Y Combinator, in case you haven’t been following our recent rash of posts about it, is a novel type of venture firm—based in Cambridge, MA, in the summer, and Mountain View, CA, during the winter—that provides seed funding of up to $20,000 to early-stage startups and works with the founders to help evolve their business plans to the point when they can raise additional money from others to advance to the next stage. As part of the services it provides these young startups, Y Combinator has worked with the law firm of Wilson Sonsini Goodrich & Rosati to create legal documents to use when it comes to taking in that additional funding.
As the note on Y Combinator’s site says, “While they may not be suitable for all situations, the goal was to make the terms fairly neutral. So while we would of course advise both parties using these documents to have their lawyers look at them, they provide a starting point that we hope can be used in many situations…without too many modifications.”

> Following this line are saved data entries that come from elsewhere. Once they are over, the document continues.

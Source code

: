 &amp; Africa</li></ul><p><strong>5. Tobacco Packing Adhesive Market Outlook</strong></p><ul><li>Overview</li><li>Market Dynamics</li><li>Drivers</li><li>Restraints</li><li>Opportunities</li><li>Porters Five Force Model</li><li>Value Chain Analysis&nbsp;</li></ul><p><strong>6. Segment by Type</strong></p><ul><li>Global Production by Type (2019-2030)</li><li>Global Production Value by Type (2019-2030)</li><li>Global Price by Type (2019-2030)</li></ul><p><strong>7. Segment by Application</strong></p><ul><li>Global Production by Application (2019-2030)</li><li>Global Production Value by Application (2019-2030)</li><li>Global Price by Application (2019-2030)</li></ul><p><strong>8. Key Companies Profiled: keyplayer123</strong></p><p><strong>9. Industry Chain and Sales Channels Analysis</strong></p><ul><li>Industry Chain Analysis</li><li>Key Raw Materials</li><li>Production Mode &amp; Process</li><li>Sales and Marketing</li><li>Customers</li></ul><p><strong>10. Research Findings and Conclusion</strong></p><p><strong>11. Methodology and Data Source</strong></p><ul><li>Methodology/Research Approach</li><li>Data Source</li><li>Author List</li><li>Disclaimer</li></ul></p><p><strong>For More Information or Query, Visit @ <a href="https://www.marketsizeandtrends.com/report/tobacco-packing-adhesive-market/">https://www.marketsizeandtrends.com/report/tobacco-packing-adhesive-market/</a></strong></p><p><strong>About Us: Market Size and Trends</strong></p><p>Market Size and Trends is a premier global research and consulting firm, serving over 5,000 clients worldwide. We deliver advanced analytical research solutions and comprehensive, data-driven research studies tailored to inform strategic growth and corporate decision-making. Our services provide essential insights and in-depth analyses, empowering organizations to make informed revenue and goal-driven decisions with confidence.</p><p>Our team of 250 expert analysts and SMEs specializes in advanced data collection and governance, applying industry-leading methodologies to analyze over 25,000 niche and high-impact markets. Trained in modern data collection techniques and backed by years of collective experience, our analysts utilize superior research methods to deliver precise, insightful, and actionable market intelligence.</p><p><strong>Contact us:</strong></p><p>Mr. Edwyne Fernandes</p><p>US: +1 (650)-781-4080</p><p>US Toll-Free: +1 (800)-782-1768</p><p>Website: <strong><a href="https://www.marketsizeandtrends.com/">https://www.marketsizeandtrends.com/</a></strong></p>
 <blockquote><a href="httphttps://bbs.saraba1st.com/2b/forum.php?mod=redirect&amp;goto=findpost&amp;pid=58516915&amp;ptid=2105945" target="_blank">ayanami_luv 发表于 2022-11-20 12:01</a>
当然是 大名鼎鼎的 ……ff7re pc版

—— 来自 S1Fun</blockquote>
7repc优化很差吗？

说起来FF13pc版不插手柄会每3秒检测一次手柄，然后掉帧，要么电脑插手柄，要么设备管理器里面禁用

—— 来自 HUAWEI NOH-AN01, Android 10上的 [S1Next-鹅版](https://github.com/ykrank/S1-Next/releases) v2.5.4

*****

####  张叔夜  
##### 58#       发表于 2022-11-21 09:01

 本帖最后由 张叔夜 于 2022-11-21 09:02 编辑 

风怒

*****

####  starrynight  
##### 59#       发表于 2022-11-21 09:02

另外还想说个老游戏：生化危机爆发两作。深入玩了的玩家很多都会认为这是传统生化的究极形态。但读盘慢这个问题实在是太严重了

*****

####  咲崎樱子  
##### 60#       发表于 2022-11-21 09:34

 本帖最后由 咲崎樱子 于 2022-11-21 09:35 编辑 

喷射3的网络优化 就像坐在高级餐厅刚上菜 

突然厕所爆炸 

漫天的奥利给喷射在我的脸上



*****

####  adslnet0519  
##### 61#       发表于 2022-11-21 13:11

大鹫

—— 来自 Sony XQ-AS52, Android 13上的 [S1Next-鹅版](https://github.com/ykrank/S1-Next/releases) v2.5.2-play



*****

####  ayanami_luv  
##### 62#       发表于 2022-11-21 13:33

I take that to mean that lawyers like to justify their existence to their clients, so they wrangle over terms, trying to get an edge in one clause or another—or at least prevent the other side from getting an edge. Meanwhile, the bills pile up. But if you have a “neutral” document from the start, you might just prevent a lot of that haggling. And that saves the entrepreneur money—because it’s the lowly startup that gets hit with the tab from both its own lawyer and the investor’s law firm. (Where’s that Excedrin?)
“Needless to say, neither YC nor WSGR assumes any responsibility for any consequence of using these documents,” reads the Y Combinator message. But I say that just for trying to ease the entrepreneur’s burden, YC deserves some kudos.